▶ WHAT YOU ARE ASKED TO DO
Would you please copy each line below that includes the string "Mocha"?

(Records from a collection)

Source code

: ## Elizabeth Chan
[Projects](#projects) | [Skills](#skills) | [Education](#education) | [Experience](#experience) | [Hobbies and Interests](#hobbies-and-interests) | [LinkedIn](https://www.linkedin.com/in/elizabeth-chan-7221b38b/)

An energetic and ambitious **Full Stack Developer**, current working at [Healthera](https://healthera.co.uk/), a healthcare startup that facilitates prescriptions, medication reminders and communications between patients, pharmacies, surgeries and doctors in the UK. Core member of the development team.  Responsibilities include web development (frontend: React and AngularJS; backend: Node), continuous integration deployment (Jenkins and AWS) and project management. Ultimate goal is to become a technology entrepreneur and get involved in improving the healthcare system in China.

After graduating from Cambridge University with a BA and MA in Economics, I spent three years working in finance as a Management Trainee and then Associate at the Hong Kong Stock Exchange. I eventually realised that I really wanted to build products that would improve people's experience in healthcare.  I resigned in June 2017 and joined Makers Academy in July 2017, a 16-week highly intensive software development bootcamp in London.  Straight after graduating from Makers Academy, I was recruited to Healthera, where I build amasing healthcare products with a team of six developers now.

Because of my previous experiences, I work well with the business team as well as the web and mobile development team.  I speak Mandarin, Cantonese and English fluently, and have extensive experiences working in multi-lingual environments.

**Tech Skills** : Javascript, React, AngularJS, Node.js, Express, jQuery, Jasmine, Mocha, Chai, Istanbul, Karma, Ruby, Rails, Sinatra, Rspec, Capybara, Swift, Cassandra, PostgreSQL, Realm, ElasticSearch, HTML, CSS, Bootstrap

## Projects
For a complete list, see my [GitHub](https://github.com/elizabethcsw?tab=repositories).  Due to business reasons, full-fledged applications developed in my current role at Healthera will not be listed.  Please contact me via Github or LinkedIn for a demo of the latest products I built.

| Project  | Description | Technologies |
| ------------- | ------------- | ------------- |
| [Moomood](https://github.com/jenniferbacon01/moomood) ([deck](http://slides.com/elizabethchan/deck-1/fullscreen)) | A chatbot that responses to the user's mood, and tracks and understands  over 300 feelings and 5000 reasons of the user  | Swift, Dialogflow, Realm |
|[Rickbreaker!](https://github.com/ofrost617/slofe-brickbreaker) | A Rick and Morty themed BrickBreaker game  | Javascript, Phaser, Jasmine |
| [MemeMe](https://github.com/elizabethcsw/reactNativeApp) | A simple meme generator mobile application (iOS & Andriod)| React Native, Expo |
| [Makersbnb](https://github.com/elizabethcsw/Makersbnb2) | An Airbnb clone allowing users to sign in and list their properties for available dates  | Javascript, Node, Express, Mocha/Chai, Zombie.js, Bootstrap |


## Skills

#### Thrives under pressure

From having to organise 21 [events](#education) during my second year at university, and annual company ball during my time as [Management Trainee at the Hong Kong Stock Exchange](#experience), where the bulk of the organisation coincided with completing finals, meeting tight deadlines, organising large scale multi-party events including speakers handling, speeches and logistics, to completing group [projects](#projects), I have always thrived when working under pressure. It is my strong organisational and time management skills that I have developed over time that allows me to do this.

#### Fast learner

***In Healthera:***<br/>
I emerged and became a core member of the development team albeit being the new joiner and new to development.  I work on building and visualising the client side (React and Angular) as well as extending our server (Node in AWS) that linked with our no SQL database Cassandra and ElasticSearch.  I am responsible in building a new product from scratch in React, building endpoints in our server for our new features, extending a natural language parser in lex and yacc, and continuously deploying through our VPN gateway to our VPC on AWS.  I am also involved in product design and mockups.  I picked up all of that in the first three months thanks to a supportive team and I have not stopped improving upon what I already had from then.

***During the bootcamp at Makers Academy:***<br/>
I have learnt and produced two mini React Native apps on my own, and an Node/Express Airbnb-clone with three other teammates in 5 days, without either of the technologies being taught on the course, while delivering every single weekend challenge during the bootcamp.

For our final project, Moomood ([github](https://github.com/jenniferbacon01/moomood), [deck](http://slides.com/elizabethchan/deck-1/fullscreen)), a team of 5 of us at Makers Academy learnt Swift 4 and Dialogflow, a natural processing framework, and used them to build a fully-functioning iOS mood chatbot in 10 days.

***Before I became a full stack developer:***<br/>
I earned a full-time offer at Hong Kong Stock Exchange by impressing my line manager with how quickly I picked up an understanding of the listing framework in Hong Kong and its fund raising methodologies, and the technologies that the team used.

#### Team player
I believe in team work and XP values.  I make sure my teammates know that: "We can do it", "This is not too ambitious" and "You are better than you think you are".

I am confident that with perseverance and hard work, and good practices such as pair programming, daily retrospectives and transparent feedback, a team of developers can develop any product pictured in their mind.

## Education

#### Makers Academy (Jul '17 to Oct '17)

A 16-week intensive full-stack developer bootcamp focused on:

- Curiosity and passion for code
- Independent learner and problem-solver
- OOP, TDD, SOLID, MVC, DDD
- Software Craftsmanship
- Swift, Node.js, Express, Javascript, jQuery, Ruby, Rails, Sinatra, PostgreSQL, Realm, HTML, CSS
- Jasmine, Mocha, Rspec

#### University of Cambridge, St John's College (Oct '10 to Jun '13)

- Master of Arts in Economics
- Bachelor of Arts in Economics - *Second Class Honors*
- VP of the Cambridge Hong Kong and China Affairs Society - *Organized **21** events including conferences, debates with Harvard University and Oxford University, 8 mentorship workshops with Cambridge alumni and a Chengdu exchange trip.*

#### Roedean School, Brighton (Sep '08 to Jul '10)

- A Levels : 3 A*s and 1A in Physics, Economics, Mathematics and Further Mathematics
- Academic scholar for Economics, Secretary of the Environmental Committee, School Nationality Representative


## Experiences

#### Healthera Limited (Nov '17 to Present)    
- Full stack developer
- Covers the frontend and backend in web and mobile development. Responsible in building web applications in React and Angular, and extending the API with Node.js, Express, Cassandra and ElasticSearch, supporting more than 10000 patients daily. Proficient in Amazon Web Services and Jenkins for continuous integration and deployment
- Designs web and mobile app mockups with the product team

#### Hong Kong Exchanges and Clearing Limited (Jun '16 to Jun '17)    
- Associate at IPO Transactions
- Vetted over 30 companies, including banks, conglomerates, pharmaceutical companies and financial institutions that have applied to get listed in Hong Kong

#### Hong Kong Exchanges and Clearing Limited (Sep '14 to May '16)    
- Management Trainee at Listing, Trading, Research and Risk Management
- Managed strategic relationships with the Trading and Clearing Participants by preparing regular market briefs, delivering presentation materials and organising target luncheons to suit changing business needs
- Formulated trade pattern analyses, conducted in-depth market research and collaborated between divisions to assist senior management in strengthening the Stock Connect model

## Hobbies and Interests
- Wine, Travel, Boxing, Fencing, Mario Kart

▶ OUTPUT
**Tech Skills** : Javascript, React, AngularJS, Node.js, Express, jQuery, Jasmine, Mocha, Chai, Istanbul, Karma, Ruby, Rails, Sinatra, Rspec, Capybara, Swift, Cassandra, PostgreSQL, Realm, ElasticSearch, HTML, CSS, Bootstrap
| [Makersbnb](https://github.com/elizabethcsw/Makersbnb2) | An Airbnb clone allowing users to sign in and list their properties for available dates  | Javascript, Node, Express, Mocha/Chai, Zombie.js, Bootstrap |
- Jasmine, Mocha, Rspec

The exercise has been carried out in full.